Well Balanced Diet
Whether you are vegan, vegeterian or omnivorous, how do you ensure you are eating a "balanced" meal?
In my quest to become "more vegan," I've discovered that my problem is that I'll eat a lot of one thing, e.g., I will happily eat raw kale for breakfast, lunch and dinner for a week. It might be healthy, but it's hardly a balanced meal. I admit that this is related to subpar grocery shopping habits--I ALWAYS buy the same one or two things.
Nutrition/fitness websites that I've surveyed are too general. You need more "calcium, iron, protein", etc, but surely that hardly covers the milligrams of other nutrients that are important to a body?
What rules do you go by when you are planning your next meal?
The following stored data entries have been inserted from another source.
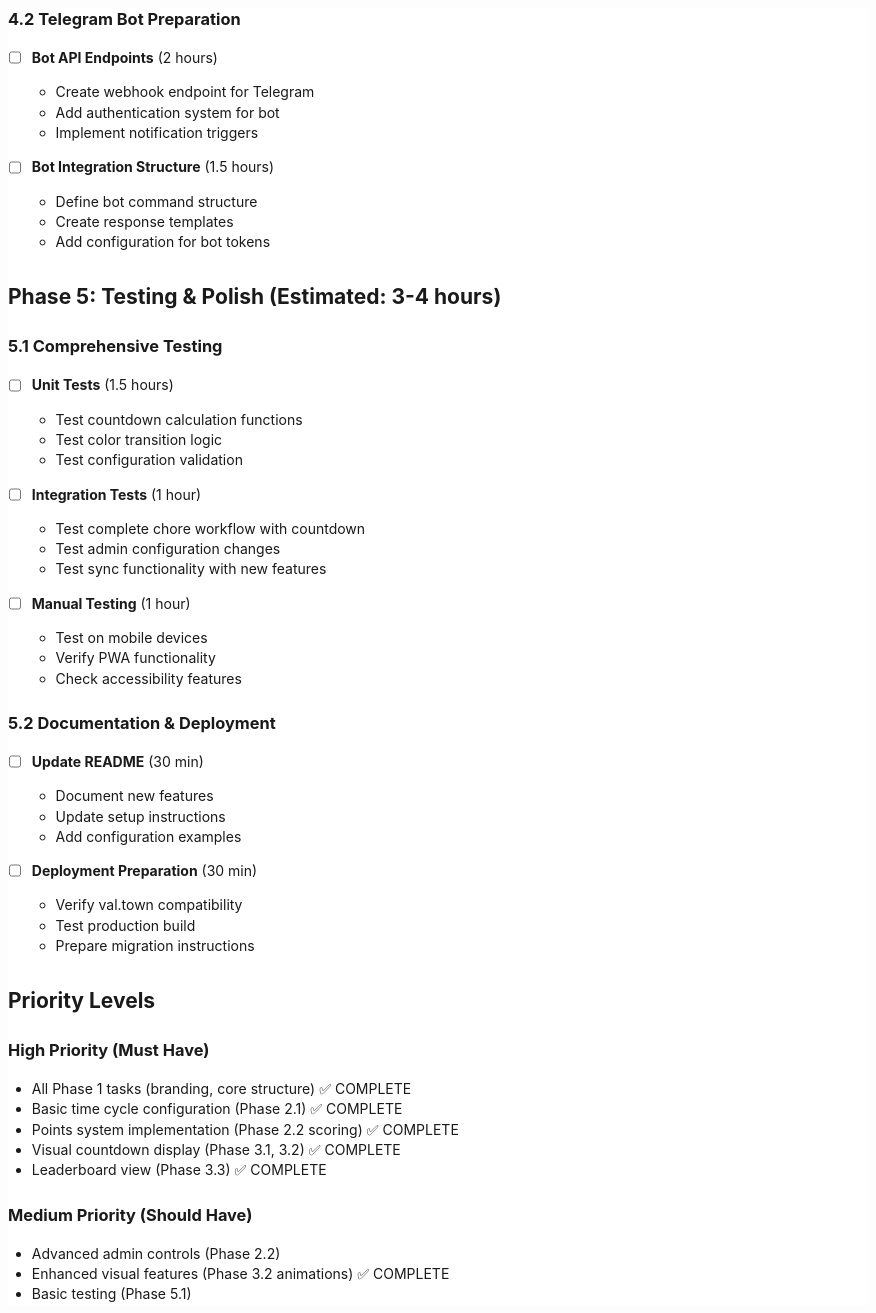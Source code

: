 ### 4.2 Telegram Bot Preparation
- [ ] **Bot API Endpoints** (2 hours)
  - Create webhook endpoint for Telegram
  - Add authentication system for bot
  - Implement notification triggers

- [ ] **Bot Integration Structure** (1.5 hours)
  - Define bot command structure
  - Create response templates
  - Add configuration for bot tokens

## Phase 5: Testing & Polish (Estimated: 3-4 hours)

### 5.1 Comprehensive Testing
- [ ] **Unit Tests** (1.5 hours)
  - Test countdown calculation functions
  - Test color transition logic
  - Test configuration validation

- [ ] **Integration Tests** (1 hour)
  - Test complete chore workflow with countdown
  - Test admin configuration changes
  - Test sync functionality with new features

- [ ] **Manual Testing** (1 hour)
  - Test on mobile devices
  - Verify PWA functionality
  - Check accessibility features

### 5.2 Documentation & Deployment
- [ ] **Update README** (30 min)
  - Document new features
  - Update setup instructions
  - Add configuration examples

- [ ] **Deployment Preparation** (30 min)
  - Verify val.town compatibility
  - Test production build
  - Prepare migration instructions

## Priority Levels

### High Priority (Must Have)
- All Phase 1 tasks (branding, core structure) ✅ COMPLETE
- Basic time cycle configuration (Phase 2.1) ✅ COMPLETE
- Points system implementation (Phase 2.2 scoring) ✅ COMPLETE
- Visual countdown display (Phase 3.1, 3.2) ✅ COMPLETE
- Leaderboard view (Phase 3.3) ✅ COMPLETE

### Medium Priority (Should Have)
- Advanced admin controls (Phase 2.2)
- Enhanced visual features (Phase 3.2 animations) ✅ COMPLETE
- Basic testing (Phase 5.1)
Do you eat 5 colors a day? Is there a (vegan/vegetarian-oriented) nutrition book that you recommend? (I would really like a book that confirms I'm not damaging my health by seasonal consumption of certain nutrients, i.e., I am wild about grapefruit in the winter, and so my absorption of Vit C drops precipitously as soon as grapefruit is out of season and I move on to other things).
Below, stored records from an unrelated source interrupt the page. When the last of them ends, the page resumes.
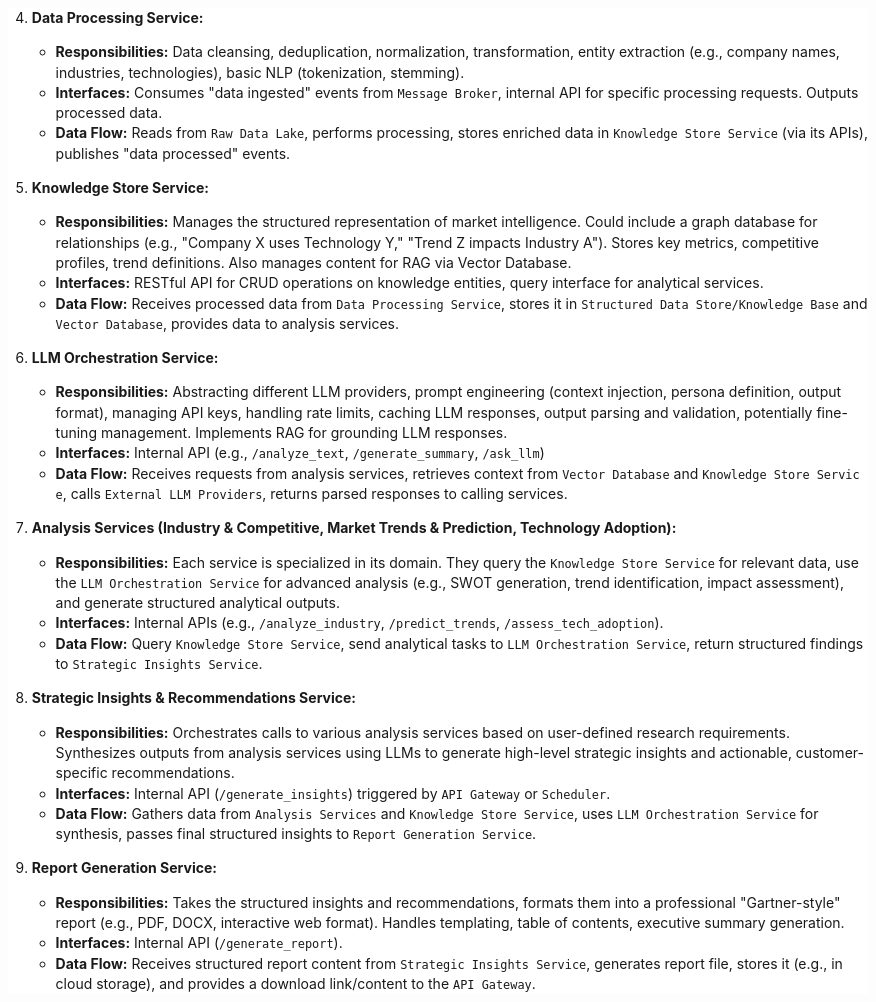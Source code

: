4.  **Data Processing Service:**
    *   **Responsibilities:** Data cleansing, deduplication, normalization, transformation, entity extraction (e.g., company names, industries, technologies), basic NLP (tokenization, stemming).
    *   **Interfaces:** Consumes "data ingested" events from `Message Broker`, internal API for specific processing requests. Outputs processed data.
    *   **Data Flow:** Reads from `Raw Data Lake`, performs processing, stores enriched data in `Knowledge Store Service` (via its APIs), publishes "data processed" events.

5.  **Knowledge Store Service:**
    *   **Responsibilities:** Manages the structured representation of market intelligence. Could include a graph database for relationships (e.g., "Company X uses Technology Y," "Trend Z impacts Industry A"). Stores key metrics, competitive profiles, trend definitions. Also manages content for RAG via Vector Database.
    *   **Interfaces:** RESTful API for CRUD operations on knowledge entities, query interface for analytical services.
    *   **Data Flow:** Receives processed data from `Data Processing Service`, stores it in `Structured Data Store/Knowledge Base` and `Vector Database`, provides data to analysis services.

6.  **LLM Orchestration Service:**
    *   **Responsibilities:** Abstracting different LLM providers, prompt engineering (context injection, persona definition, output format), managing API keys, handling rate limits, caching LLM responses, output parsing and validation, potentially fine-tuning management. Implements RAG for grounding LLM responses.
    *   **Interfaces:** Internal API (e.g., `/analyze_text`, `/generate_summary`, `/ask_llm`)
    *   **Data Flow:** Receives requests from analysis services, retrieves context from `Vector Database` and `Knowledge Store Service`, calls `External LLM Providers`, returns parsed responses to calling services.

7.  **Analysis Services (Industry & Competitive, Market Trends & Prediction, Technology Adoption):**
    *   **Responsibilities:** Each service is specialized in its domain. They query the `Knowledge Store Service` for relevant data, use the `LLM Orchestration Service` for advanced analysis (e.g., SWOT generation, trend identification, impact assessment), and generate structured analytical outputs.
    *   **Interfaces:** Internal APIs (e.g., `/analyze_industry`, `/predict_trends`, `/assess_tech_adoption`).
    *   **Data Flow:** Query `Knowledge Store Service`, send analytical tasks to `LLM Orchestration Service`, return structured findings to `Strategic Insights Service`.

8.  **Strategic Insights & Recommendations Service:**
    *   **Responsibilities:** Orchestrates calls to various analysis services based on user-defined research requirements. Synthesizes outputs from analysis services using LLMs to generate high-level strategic insights and actionable, customer-specific recommendations.
    *   **Interfaces:** Internal API (`/generate_insights`) triggered by `API Gateway` or `Scheduler`.
    *   **Data Flow:** Gathers data from `Analysis Services` and `Knowledge Store Service`, uses `LLM Orchestration Service` for synthesis, passes final structured insights to `Report Generation Service`.

9.  **Report Generation Service:**
    *   **Responsibilities:** Takes the structured insights and recommendations, formats them into a professional "Gartner-style" report (e.g., PDF, DOCX, interactive web format). Handles templating, table of contents, executive summary generation.
    *   **Interfaces:** Internal API (`/generate_report`).
    *   **Data Flow:** Receives structured report content from `Strategic Insights Service`, generates report file, stores it (e.g., in cloud storage), and provides a download link/content to the `API Gateway`.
P.S. I'd like to avoid multi-vitamins.
3 Comments
If you are eating a lot of kale, the wonder food, you are also getting a lot of vitamin c. And red bell peppers have a lot of vitamin c. As does broccoli and spinach.
The point is if you are eating a lot of vegetables and fruits, and good fats you are getting all your
nutrients. And it is important to know where your food comes from and how it is grown. And if nuts, how they are treated.
I think balance comes with variety, as you're alluding to. I would focus on composing meals of a variety of grains, vegetables and beans - hit those bulk bins hard! Beans and rice, quinoa, lentils, nuts, fruits, avocados, oils of all kinds, lettuces, tofu if you like it - keep a well stocked kitchen and get a few great vegan cookbooks and have at it!